◆ **Work to be completed**: In the data below, begin at the line with "### 5. 创新性 (1-5分)" and stop after the line with "## Finance and Accounting"; output those lines exactly and no pictures.

------------------------------------------------

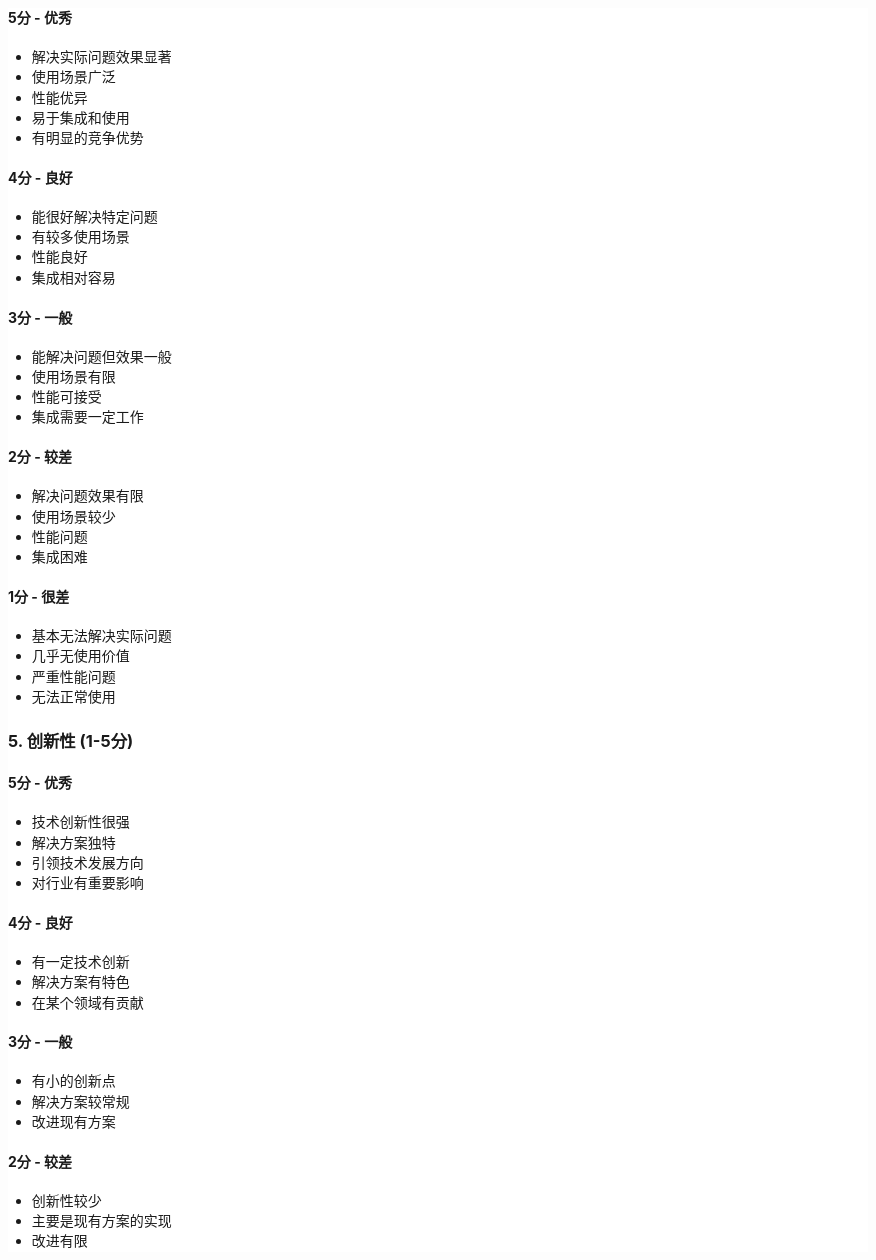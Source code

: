 #### 5分 - 优秀
- 解决实际问题效果显著
- 使用场景广泛
- 性能优异
- 易于集成和使用
- 有明显的竞争优势

#### 4分 - 良好
- 能很好解决特定问题
- 有较多使用场景
- 性能良好
- 集成相对容易

#### 3分 - 一般
- 能解决问题但效果一般
- 使用场景有限
- 性能可接受
- 集成需要一定工作

#### 2分 - 较差
- 解决问题效果有限
- 使用场景较少
- 性能问题
- 集成困难

#### 1分 - 很差
- 基本无法解决实际问题
- 几乎无使用价值
- 严重性能问题
- 无法正常使用

### 5. 创新性 (1-5分)

#### 5分 - 优秀
- 技术创新性很强
- 解决方案独特
- 引领技术发展方向
- 对行业有重要影响

#### 4分 - 良好
- 有一定技术创新
- 解决方案有特色
- 在某个领域有贡献

#### 3分 - 一般
- 有小的创新点
- 解决方案较常规
- 改进现有方案

#### 2分 - 较差
- 创新性较少
- 主要是现有方案的实现
- 改进有限
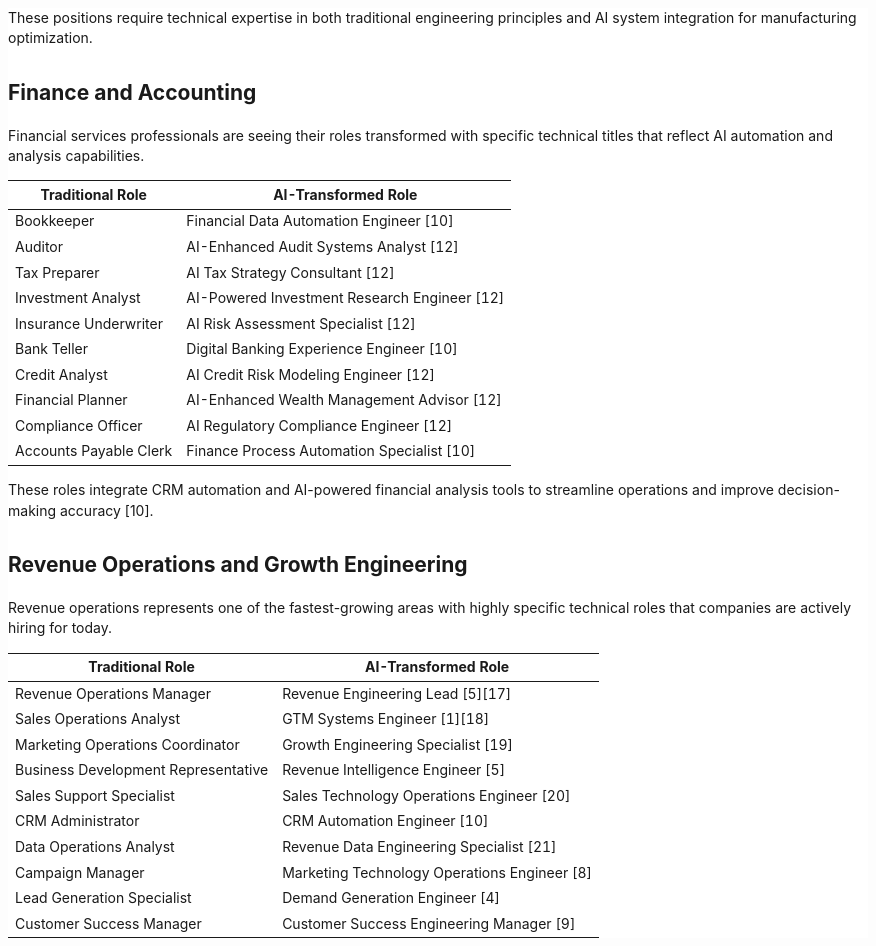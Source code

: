 These positions require technical expertise in both traditional engineering principles and AI system integration for manufacturing optimization.

## Finance and Accounting

Financial services professionals are seeing their roles transformed with specific technical titles that reflect AI automation and analysis capabilities.

| Traditional Role | AI-Transformed Role |
|------------------|---------------------|
| Bookkeeper | Financial Data Automation Engineer [10] |
| Auditor | AI-Enhanced Audit Systems Analyst [12] |
| Tax Preparer | AI Tax Strategy Consultant [12] |
| Investment Analyst | AI-Powered Investment Research Engineer [12] |
| Insurance Underwriter | AI Risk Assessment Specialist [12] |
| Bank Teller | Digital Banking Experience Engineer [10] |
| Credit Analyst | AI Credit Risk Modeling Engineer [12] |
| Financial Planner | AI-Enhanced Wealth Management Advisor [12] |
| Compliance Officer | AI Regulatory Compliance Engineer [12] |
| Accounts Payable Clerk | Finance Process Automation Specialist [10] |

These roles integrate CRM automation and AI-powered financial analysis tools to streamline operations and improve decision-making accuracy [10].

## Revenue Operations and Growth Engineering

Revenue operations represents one of the fastest-growing areas with highly specific technical roles that companies are actively hiring for today.

| Traditional Role | AI-Transformed Role |
|------------------|---------------------|
| Revenue Operations Manager | Revenue Engineering Lead [5][17] |
| Sales Operations Analyst | GTM Systems Engineer [1][18] |
| Marketing Operations Coordinator | Growth Engineering Specialist [19] |
| Business Development Representative | Revenue Intelligence Engineer [5] |
| Sales Support Specialist | Sales Technology Operations Engineer [20] |
| CRM Administrator | CRM Automation Engineer [10] |
| Data Operations Analyst | Revenue Data Engineering Specialist [21] |
| Campaign Manager | Marketing Technology Operations Engineer [8] |
| Lead Generation Specialist | Demand Generation Engineer [4] |
| Customer Success Manager | Customer Success Engineering Manager [9] |
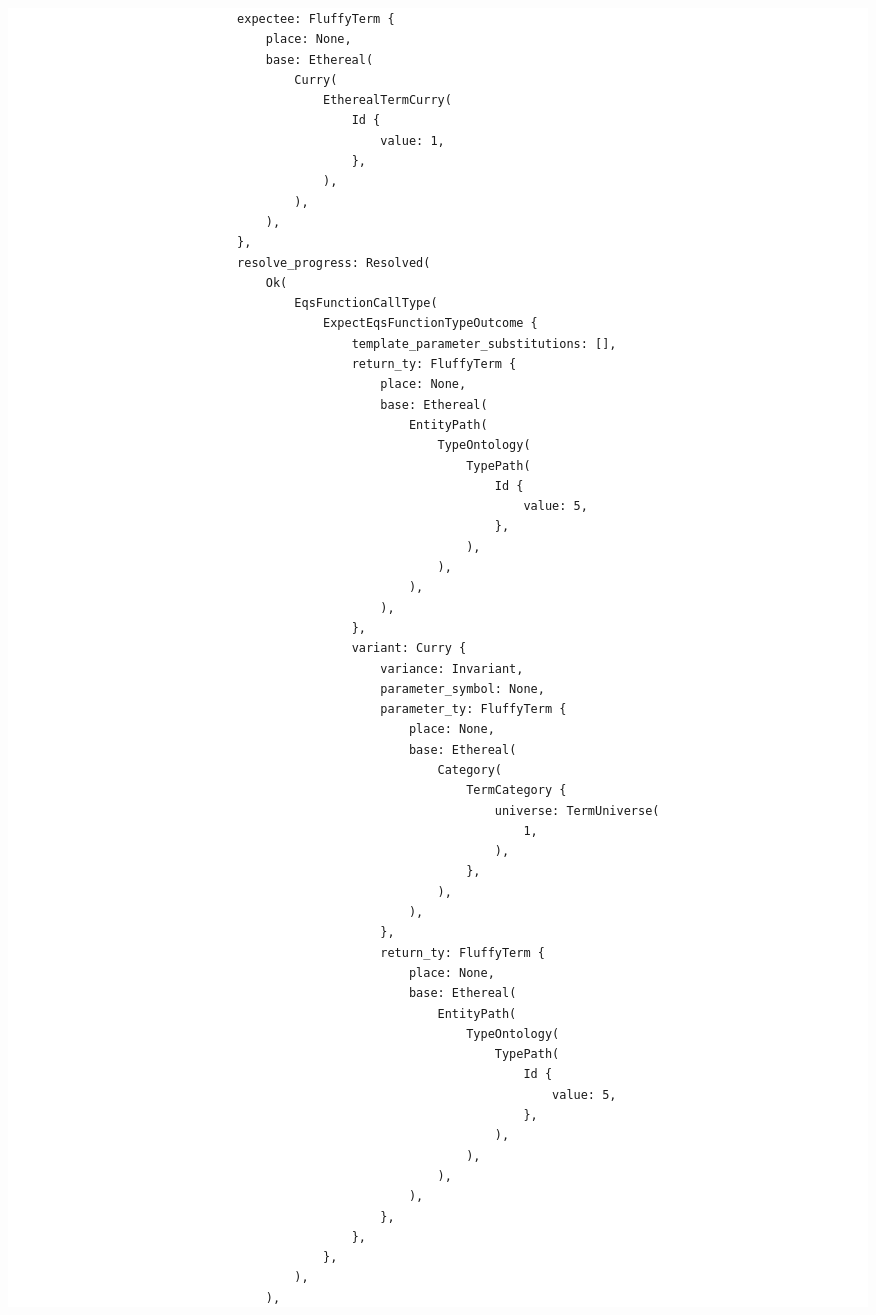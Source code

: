                                     expectee: FluffyTerm {
                                        place: None,
                                        base: Ethereal(
                                            Curry(
                                                EtherealTermCurry(
                                                    Id {
                                                        value: 1,
                                                    },
                                                ),
                                            ),
                                        ),
                                    },
                                    resolve_progress: Resolved(
                                        Ok(
                                            EqsFunctionCallType(
                                                ExpectEqsFunctionTypeOutcome {
                                                    template_parameter_substitutions: [],
                                                    return_ty: FluffyTerm {
                                                        place: None,
                                                        base: Ethereal(
                                                            EntityPath(
                                                                TypeOntology(
                                                                    TypePath(
                                                                        Id {
                                                                            value: 5,
                                                                        },
                                                                    ),
                                                                ),
                                                            ),
                                                        ),
                                                    },
                                                    variant: Curry {
                                                        variance: Invariant,
                                                        parameter_symbol: None,
                                                        parameter_ty: FluffyTerm {
                                                            place: None,
                                                            base: Ethereal(
                                                                Category(
                                                                    TermCategory {
                                                                        universe: TermUniverse(
                                                                            1,
                                                                        ),
                                                                    },
                                                                ),
                                                            ),
                                                        },
                                                        return_ty: FluffyTerm {
                                                            place: None,
                                                            base: Ethereal(
                                                                EntityPath(
                                                                    TypeOntology(
                                                                        TypePath(
                                                                            Id {
                                                                                value: 5,
                                                                            },
                                                                        ),
                                                                    ),
                                                                ),
                                                            ),
                                                        },
                                                    },
                                                },
                                            ),
                                        ),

------------------------------------------------

◆ **Answer to the problem**:
### 5. 创新性 (1-5分)

#### 5分 - 优秀
- 技术创新性很强
- 解决方案独特
- 引领技术发展方向
- 对行业有重要影响

#### 4分 - 良好
- 有一定技术创新
- 解决方案有特色
- 在某个领域有贡献

#### 3分 - 一般
- 有小的创新点
- 解决方案较常规
- 改进现有方案

#### 2分 - 较差
- 创新性较少
- 主要是现有方案的实现
- 改进有限
Source code

: These positions require technical expertise in both traditional engineering principles and AI system integration for manufacturing optimization.

## Finance and Accounting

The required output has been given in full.